A Long Way to Go: Investigating Length Correlations in RLHF

Prasann Singhal,Tanya Goyal,Jiacheng Xu,Greg Durrett
2024-07-11
Abstract:Great success has been reported using Reinforcement Learning from Human Feedback (RLHF) to align large language models, with open preference datasets enabling wider experimentation, particularly for "helpfulness" in tasks like dialogue and web question answering. Alongside these improvements, however, RLHF also often drives models to produce longer outputs. This paper demonstrates, on three diverse settings, that optimizing for response length is, much more than previously thought, a significant factor behind RLHF. Studying the strategies RL optimization uses to maximize reward, we find improvements in reward to largely be driven by increasing response length, instead of other features. Indeed, we find that even a purely length-based reward reproduces most downstream RLHF improvements over supervised fine-tuned models. Testing a comprehensive set of length-countering interventions, we identify the dominant source of these biases to be reward models, which, by studying training dynamics, we find are non-robust and easily influenced by length biases in preference data.

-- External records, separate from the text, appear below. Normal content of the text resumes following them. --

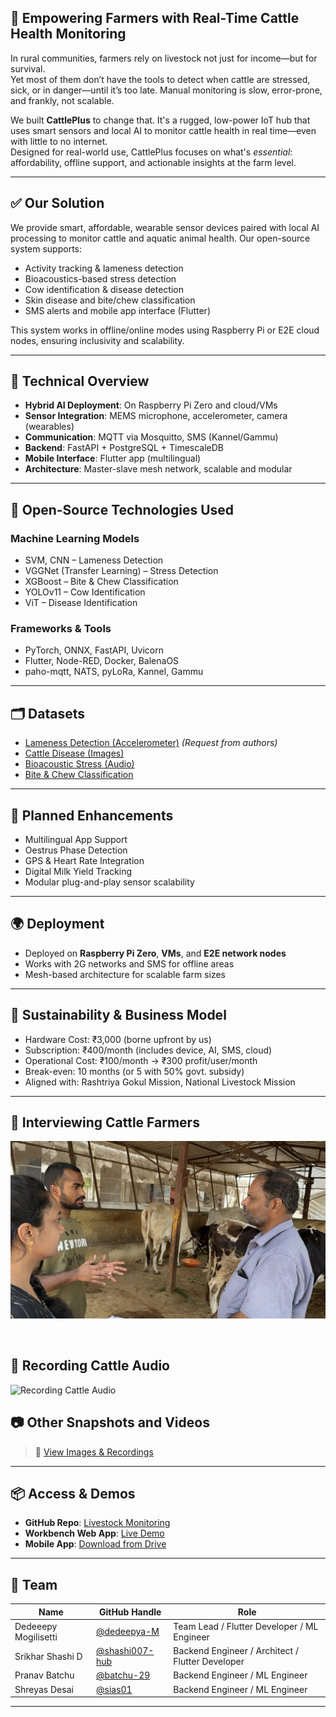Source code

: ## 🐄 **Empowering Farmers with Real-Time Cattle Health Monitoring**

In rural communities, farmers rely on livestock not just for income—but for survival.  
Yet most of them don’t have the tools to detect when cattle are stressed, sick, or in danger—until it’s too late. Manual monitoring is slow, error-prone, and frankly, not scalable.

We built **CattlePlus** to change that. It's a rugged, low-power IoT hub that uses smart sensors and local AI to monitor cattle health in real time—even with little to no internet.  
Designed for real-world use, CattlePlus focuses on what's *essential*: affordability, offline support, and actionable insights at the farm level.


---

## ✅ Our Solution
We provide smart, affordable, wearable sensor devices paired with local AI processing to monitor cattle and aquatic animal health. Our open-source system supports:

- Activity tracking & lameness detection  
- Bioacoustics-based stress detection  
- Cow identification & disease detection  
- Skin disease and bite/chew classification  
- SMS alerts and mobile app interface (Flutter)

This system works in offline/online modes using Raspberry Pi or E2E cloud nodes, ensuring inclusivity and scalability.

---

## 🧠 Technical Overview

- **Hybrid AI Deployment**: On Raspberry Pi Zero and cloud/VMs
- **Sensor Integration**: MEMS microphone, accelerometer, camera (wearables)
- **Communication**: MQTT via Mosquitto, SMS (Kannel/Gammu)
- **Backend**: FastAPI + PostgreSQL + TimescaleDB
- **Mobile Interface**: Flutter app (multilingual)
- **Architecture**: Master-slave mesh network, scalable and modular

---

## 🔧 Open-Source Technologies Used

### Machine Learning Models
- SVM, CNN – Lameness Detection  
- VGGNet (Transfer Learning) – Stress Detection  
- XGBoost – Bite & Chew Classification  
- YOLOv11 – Cow Identification  
- ViT – Disease Identification  

### Frameworks & Tools
- PyTorch, ONNX, FastAPI, Uvicorn  
- Flutter, Node-RED, Docker, BalenaOS  
- paho-mqtt, NATS, pyLoRa, Kannel, Gammu

---

## 🗂 Datasets

- [Lameness Detection (Accelerometer)](https://www.sciencedirect.com/science/article/pii/S0168169923008888) *(Request from authors)*
- [Cattle Disease (Images)](https://universe.roboflow.com/sliit-kuemd/cattle-diseases)
- [Bioacoustic Stress (Audio)](https://www.kaggle.com/datasets/lscadfacomufms/cattle-bioacoustic-dataset)
- [Bite & Chew Classification](https://dataverse.unr.edu.ar/dataset.xhtml?persistentId=doi:10.57715/UNR/T7SDAX)

---

## 🔮 Planned Enhancements

- Multilingual App Support  
- Oestrus Phase Detection  
- GPS & Heart Rate Integration  
- Digital Milk Yield Tracking  
- Modular plug-and-play sensor scalability

---

## 🌍 Deployment

- Deployed on **Raspberry Pi Zero**, **VMs**, and **E2E network nodes**
- Works with 2G networks and SMS for offline areas
- Mesh-based architecture for scalable farm sizes

---

## 💸 Sustainability & Business Model

- Hardware Cost: ₹3,000 (borne upfront by us)  
- Subscription: ₹400/month (includes device, AI, SMS, cloud)  
- Operational Cost: ₹100/month → ₹300 profit/user/month  
- Break-even: 10 months (or 5 with 50% govt. subsidy)  
- Aligned with: Rashtriya Gokul Mission, National Livestock Mission

---



## 📸 Interviewing Cattle Farmers

![Interviewing Cattle Farmers](https://github.com/shashi007-hub/livestock-monitoring/blob/main/IMG_4525.JPG?raw=true)

&nbsp;

## 🎤 Recording Cattle Audio

![Recording Cattle Audio](https://github.com/shashi007-hub/livestock-monitoring/blob/main/IMG20250503120732.jpg?raw=true)

## 📷 Other Snapshots and Videos

> 📸 [View Images & Recordings](https://photos.google.com/share/AF1QipNqzm3BySJmUFz0hH1mG1mRoyeG2IZXoVNX_F6hfE6UV6fIJ5qsC_p6GavInrij5w?key=U2hOTV83ZDV4ajR4SGNqWFV3V1UteHY5MVJKdk9n)


---

## 📦 Access & Demos

- **GitHub Repo**: [Livestock Monitoring](https://github.com/shashi007-hub/livestock-monitoring)  
- **Workbench Web App**: [Live Demo](http://164.52.194.74:8000/)  
- **Mobile App**: [Download from Drive](https://drive.google.com/drive/folders/12bX0ncqKzv1TpDrqnhcI4tGe6obPycIU?usp=sharing)

---

## 👥 Team

| Name                 | GitHub Handle                                  | Role                                                   |
|----------------------|-------------------------------------------------|--------------------------------------------------------|
| Dedeeepy Mogilisetti | [@dedeepya-M](https://github.com/dedeepya-M)   | Team Lead / Flutter Developer / ML Engineer           |
| Srikhar Shashi D     | [@shashi007-hub](https://github.com/shashi007-hub) | Backend Engineer / Architect / Flutter Developer      |
| Pranav Batchu        | [@batchu-29](https://github.com/batchu-29)     | Backend Engineer / ML Engineer                        |
| Shreyas Desai        | [@sias01](https://github.com/sias01)           | Backend Engineer / ML Engineer                        |


---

Computation and Language,Machine Learning
What problem does this paper attempt to address?
This paper addresses a problem in training large-scale language models using reinforcement learning from human feedback (RLHF), which is that the models tend to generate longer outputs. Despite the improvement in "helpfulness" in tasks such as dialogue and question answering, the research found that reward optimization is primarily driven by response length rather than other features. The paper demonstrates this through three different setups (WebGPT, Stack, and RLCD) and points out that the reward models are easily influenced by length bias in preference data rather than capturing true human preferences. Experiments show that even reward based solely on length can reproduce most of the improvements from RLHF. The authors also test a range of interventions against length bias and find that no single strategy is effective for all setups, but these interventions can adjust the length to be close to the base model without sacrificing performance in some cases. The research findings reveal that the current reward models only capture superficial aspects of human preferences and raise doubts about the "improvements" in PPO, while also highlighting the need for better preference data and downstream evaluation.